In the past three months, non-food retail sales in the UK decreased by 1.1 per cent on a like-for-like basis and 0.5 per cent on a total basis.
Paul Martin, head of retail, KPMG, commented: “Retailers experiencing any growth in this environment will be counting themselves lucky. Indeed, total growth of 1.6 per cent in February is quite an achievement in such testing times.”
Online sales continued to grow, with non-food sales up 6.4 per cent in February. However, this was down on the eight per cent growth seen in February 2017, reflecting an underlying slowdown.
The online penetration rate increased from 20.5 per cent in February 2017 to 21.1 per cent in February 2018.
The BRC’s Ms Dickinson added: “There’s little sign that consumer confidence, rather than financial reality, has much to do with the current weakness in spending. Furniture, often considered the bellwether of consumer confidence, actually saw sales improve in February, as shoppers took advantage of credit facilities offered by retailers. The fact is that consumers want to spend, they just don’t have the resources to do so.
“With the upward pressure on prices from the fall in the pound now starting to subside, we expect to see some loosening of the squeeze on spending on non-essentials, but it’s likely to come slowly. And so are anticipated increases in wage growth. Crucial for consumers and retailers over the coming months will be a successful outcome to trade negotiations, ensuring that amid the current difficulties, they won’t be facing further increases in costs from new tariffs on the everyday goods we import from the EU.”

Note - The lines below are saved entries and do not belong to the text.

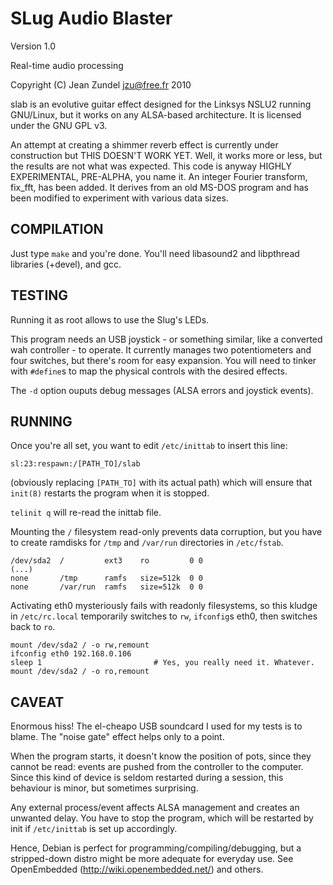 SLug Audio Blaster
==================

Version 1.0

Real-time audio processing

Copyright (C) Jean Zundel <jzu@free.fr> 2010 

slab is an evolutive guitar effect designed for the Linksys NSLU2 running
GNU/Linux, but it works on any ALSA-based architecture. It is licensed under
the GNU GPL v3.

An attempt at creating a shimmer reverb effect is currently under construction
but THIS DOESN'T WORK YET. Well, it works more or less, but the results are not
what was expected. This code is anyway HIGHLY EXPERIMENTAL, PRE-ALPHA, you name
it. An integer Fourier transform, fix\_fft, has been added. It derives from an
old MS-DOS program and has been modified to experiment with various data sizes.


COMPILATION
-----------

Just type `make` and you're done. You'll need libasound2 and libpthread
libraries (+devel), and gcc.


TESTING
-------

Running it as root allows to use the Slug's LEDs.

This program needs an USB joystick - or something similar, like a converted wah
controller - to operate. It currently manages two potentiometers and four
switches, but there's room for easy expansion. You will need to tinker with
`#define`s to map the physical controls with the desired effects.

The `-d` option ouputs debug messages (ALSA errors and joystick events).


RUNNING
-------

Once you're all set, you want to edit `/etc/inittab` to insert this line:

`sl:23:respawn:/[PATH_TO]/slab`

(obviously replacing `[PATH_TO]` with its actual path)
which will ensure that `init(8)` restarts the program when it is stopped.

`telinit q` will re-read the inittab file.

Mounting the `/` filesystem read-only prevents data corruption, but you have to
create ramdisks for `/tmp` and `/var/run` directories in `/etc/fstab`.

    /dev/sda2  /         ext3    ro         0 0
    (...)
    none       /tmp      ramfs   size=512k  0 0
    none       /var/run  ramfs   size=512k  0 0

Activating eth0 mysteriously fails with readonly filesystems, so 
this kludge in `/etc/rc.local` temporarily switches to `rw`,
`ifconfig`s eth0, then switches back to `ro`.

    mount /dev/sda2 / -o rw,remount
    ifconfig eth0 192.168.0.106
    sleep 1                         # Yes, you really need it. Whatever.
    mount /dev/sda2 / -o ro,remount


CAVEAT
------

Enormous hiss! The el-cheapo USB soundcard I used for my tests is to 
blame. The "noise gate" effect helps only to a point.

When the program starts, it doesn't know the position of pots, since they 
cannot be read: events are pushed from the controller to the computer. 
Since this kind of device is seldom restarted during a session, this
behaviour is minor, but sometimes surprising.

Any external process/event affects ALSA management and creates an 
unwanted delay. You have to stop the program, which will be restarted
by init if `/etc/inittab` is set up accordingly.

Hence, Debian is perfect for programming/compiling/debugging, but 
a stripped-down distro might be more adequate for everyday use.
See OpenEmbedded (http://wiki.openembedded.net/) and others.


<!-- Convert to HTML using markdown -->
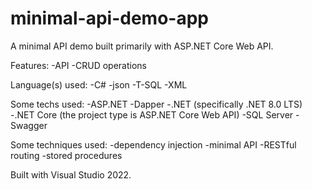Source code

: # minimal-api-demo-app
 A minimal API demo built primarily with ASP.NET Core Web API.

Features:
-API
-CRUD operations

Language(s) used:
-C#
-json
-T-SQL
-XML

Some techs used:
-ASP.NET
-Dapper
-.NET (specifically .NET 8.0 LTS)
-.NET Core (the project type is ASP.NET Core Web API)
-SQL Server
-Swagger

Some techniques used:
-dependency injection
-minimal API
-RESTful routing
-stored procedures

Built with Visual Studio 2022.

KPMG’s Mr Martin said: “Softening consumer demand, rising costs for retailers and, of course, the ongoing structural changes within the industry are creating the perfect storm which is uprooting the weakest players.
“On the high street, it was grocery sales that continued to pull it out of the bag. Meanwhile, Shrove Tuesday may have resulted in an uptick in cooking accessory sales, but performance in non-food in general was once again disappointing.
“Online retail appeared to have fared better – with growth across all categories – but the latest figures reinforce an underlying trend of a slow-down in growth online, which prompts concern.
“The retail shakeout will gather further momentum in the coming months, and retailers with large physical store estates are particularly under pressure. Moreover, the cost of one of the coldest winters on record has yet to be factored in. It’s not all doom and gloom though, a number of retailers are bucking the overall trend by focusing on a differentiated proposition while remaining relevant to the customer.”